**Exercise**
The copy must match the data below line for line and contain no images.

**Available data**

____

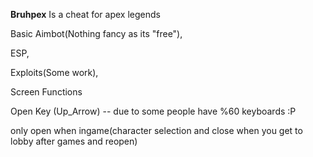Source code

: <b>Bruhpex</b>
Is a cheat for apex legends 

Basic Aimbot(Nothing fancy as its "free"),

ESP,

Exploits(Some work),

Screen Functions

Open Key (Up_Arrow) -- due to some people have %60 keyboards :P

only open when ingame(character selection and close when you get to lobby after games and reopen)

____

**Response box**
Source code

: <b>Bruhpex</b>
Is a cheat for apex legends 

Basic Aimbot(Nothing fancy as its "free"),

ESP,

Exploits(Some work),

Screen Functions

Open Key (Up_Arrow) -- due to some people have %60 keyboards :P

only open when ingame(character selection and close when you get to lobby after games and reopen)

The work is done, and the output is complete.